Giuseppe Vacca
Novembro 2008
Fonte: Gramsci e o Brasil
Novembro 2008
Fonte: Gramsci e o Brasil
Tradução: Josimar Teixeira
Jornais de todo o mundo trouxeram nestes últimos dias a declaração de uma importante autoridade da Cúria vaticana, o bispo Luigi De Magistris, sobre a “conversão” de Antonio Gramsci às vésperas da morte, ocorrida em 27 de abril de 1937, na clínica Quisisana, em Roma. De Magistris diz apoiar-se em supostas revelações das freiras que então trabalhavam naquela clínica, revelações que, de resto, têm reaparecido periodicamente, sem nenhuma comprovação documental.

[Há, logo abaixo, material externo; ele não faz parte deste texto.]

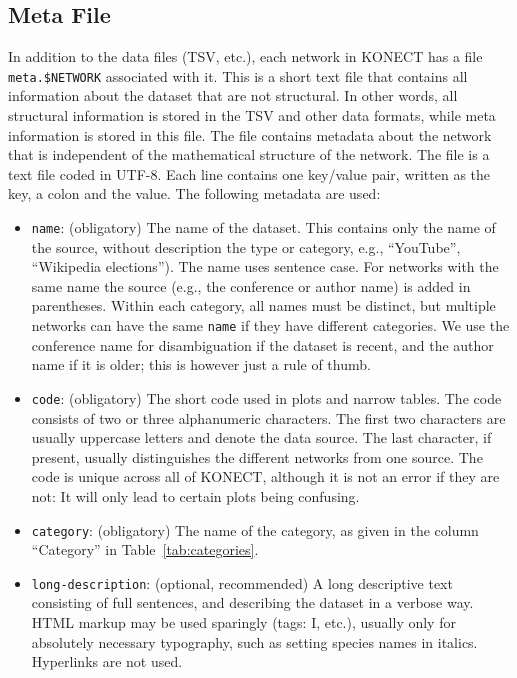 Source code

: \documentclass{article}
\begin{document}
\subsection{Meta File}
In addition to the data files (TSV, etc.), each network in KONECT has a
file \texttt{meta.\$NETWORK} associated with it.  This is a short text
file that contains all information about the dataset that are not
structural.  In other words, all structural information is stored in the
TSV and other data formats, while meta information is stored in this
file. 
The file contains metadata about the
network that is independent of the mathematical structure of the
network.  
The file is a text file coded in UTF-8.  Each line
contains one key/value pair, written as the key, a colon and the
value.  The following metadata are used:
\begin{itemize}
\item \texttt{name}: (obligatory) The name of the dataset.  This contains only the
  name of the source, without description the type or category,
  e.g., ``YouTube'', ``Wikipedia elections'').  The name uses
  sentence case.  For networks with the same name the source (e.g.,
  the conference or author name) is added in parentheses.  Within each category,
  all names must be distinct, but multiple networks can have the same
  \texttt{name} if they have different categories.  We use the
  conference name for disambiguation if the dataset is recent, and the
  author name if it is older; this is however just a rule of thumb. 
\item \texttt{code}: (obligatory) The short code used in plots and narrow
  tables.  The code consists of two or three alphanumeric characters.  The first
  two characters are usually uppercase letters and denote the data
  source.  The last character, if present, usually distinguishes
  the different networks from one source.  The code is unique across all
  of KONECT, although it is not an error if they are not:  It will only
  lead to certain plots being confusing. 
\item \texttt{category}: (obligatory) The name of the category, as given in the
  column ``Category'' in Table~\ref{tab:categories}.
\item \texttt{long-description}: (optional, recommended) A long descriptive
  text consisting of full sentences, and describing the dataset in
  a verbose way.  HTML markup may be used sparingly (tags: I,
  etc.), usually only for absolutely necessary typography, such as
  setting species names in italics.  Hyperlinks are not used. 

\end{itemize}
\end{document}
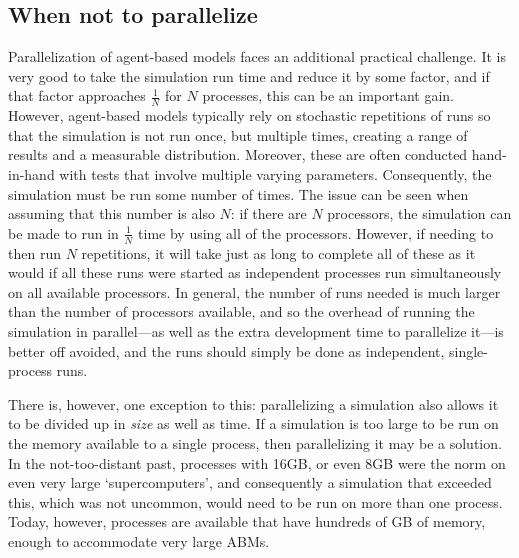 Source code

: \subsection{When not to parallelize}

Parallelization of agent-based models faces an additional practical challenge. It is very good to take the simulation run time and reduce it by some factor, and if that factor approaches $\frac{1}{N}$ for $N$ processes, this can be an important gain. However, agent-based models typically rely on stochastic repetitions of runs so that the simulation is not run once, but multiple times, creating a range of results and a measurable distribution. Moreover, these are often conducted hand-in-hand with tests that involve multiple varying parameters. Consequently, the simulation must be run some number of times. The issue can be seen when assuming that this number is also $N$: if there are $N$ processors, the simulation can be made to run in $\frac{1}{N}$ time by using all of the processors. 
However, if needing to then run $N$ repetitions, it will take just as long to complete all of these as it would if all these runs were started as independent processes run simultaneously on all available processors. In general, the number of runs needed is much larger than the number of processors available, and so the overhead of running the simulation in parallel---as well as the extra development time to parallelize it---is better off avoided, and the runs should simply be done as independent, single-process runs.

There is, however, one exception to this: parallelizing a simulation also allows it to be divided up in \textit{size} as well as time. If a simulation is too large to be run on the memory available to a single process, then parallelizing it may be a solution. In the not-too-distant past, processes with 16GB, or even 8GB were the norm on even very large `supercomputers', and consequently a simulation that exceeded this, which was not uncommon, would need to be run on more than one process. Today, however, processes are available that have hundreds of GB of memory, enough to accommodate very large ABMs.

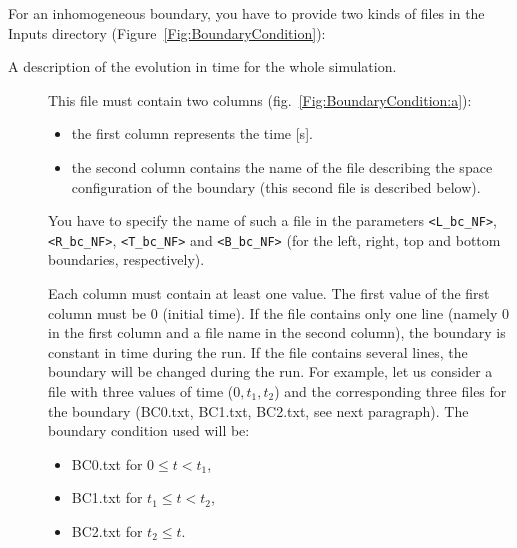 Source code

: \documentclass[a4paper, 11pt]{article}
\begin{document}
For an inhomogeneous boundary, you have to provide two kinds of files in the \textsf{Inputs} directory (Figure~\ref{Fig:BoundaryCondition}):
\begin{description}
	\item[A description of the evolution in time for the whole simulation.]
	      This file must contain two columns (fig.~\ref{Fig:BoundaryCondition:a}):
	      \begin{itemize}
		      \item the first column represents the time [\si{\second}].
		      \item the second column contains the name of the file describing the space configuration of the boundary (this second file is described below).
	      \end{itemize}

	      You have to specify the name of such a file in the parameters \texttt{<L\_bc\_NF>}, \texttt{<R\_bc\_NF>}, \texttt{<T\_bc\_NF>} and \texttt{<B\_bc\_NF>} (for the left, right, top and bottom boundaries, respectively).

	      Each column must contain at least one value.
	      The first value of the first column must be 0 (initial time).
	      If the file contains only one line (namely 0 in the first column and a file name in the second column), the boundary is constant in time during the run.
	      If the file contains several lines, the boundary will be changed during the run.
	      For example, let us consider a file with three values of time (\(0, t_1, t_2\)) and the corresponding three files for the boundary (\textsf{BC0.txt}, \textsf{BC1.txt}, \textsf{BC2.txt}, see next paragraph).
	      The boundary condition used will be:
	      \begin{itemize}
		      \item \textsf{BC0.txt} for \(0   \leq t < t_1\),
		      \item \textsf{BC1.txt} for \(t_1 \leq t < t_2\),
		      \item \textsf{BC2.txt} for \(t_2 \leq t\).
	      \end{itemize}


\end{description}
\end{document}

O fato em si é irrelevante, mas, como toda instrumentalização, mesmo de sabor folclórico ou arcaico, provoca algum interesse e comentário. Não é a primeira vez que setores mais tradicionalistas da Cúria lançam bizarras elucubrações sobre grandes personagens da cultura pretensamente convertidos no leito de morte: foi o que ocorreu, ironicamente, até mesmo com Benedetto Croce, ilustre pensador laico e liberal, também fortemente relacionado, como sabemos, ao mundo político e intelectual do próprio Gramsci. É difícil imaginar de que modo elucubrações desse tipo contribuem para uma percepção mais adequada, inclusive por parte dos não crentes, do insuprimível acervo de fins e valores que toda visão religiosa do mundo traz consigo, enriquecendo de modo único a experiência de todos os homens e mulheres.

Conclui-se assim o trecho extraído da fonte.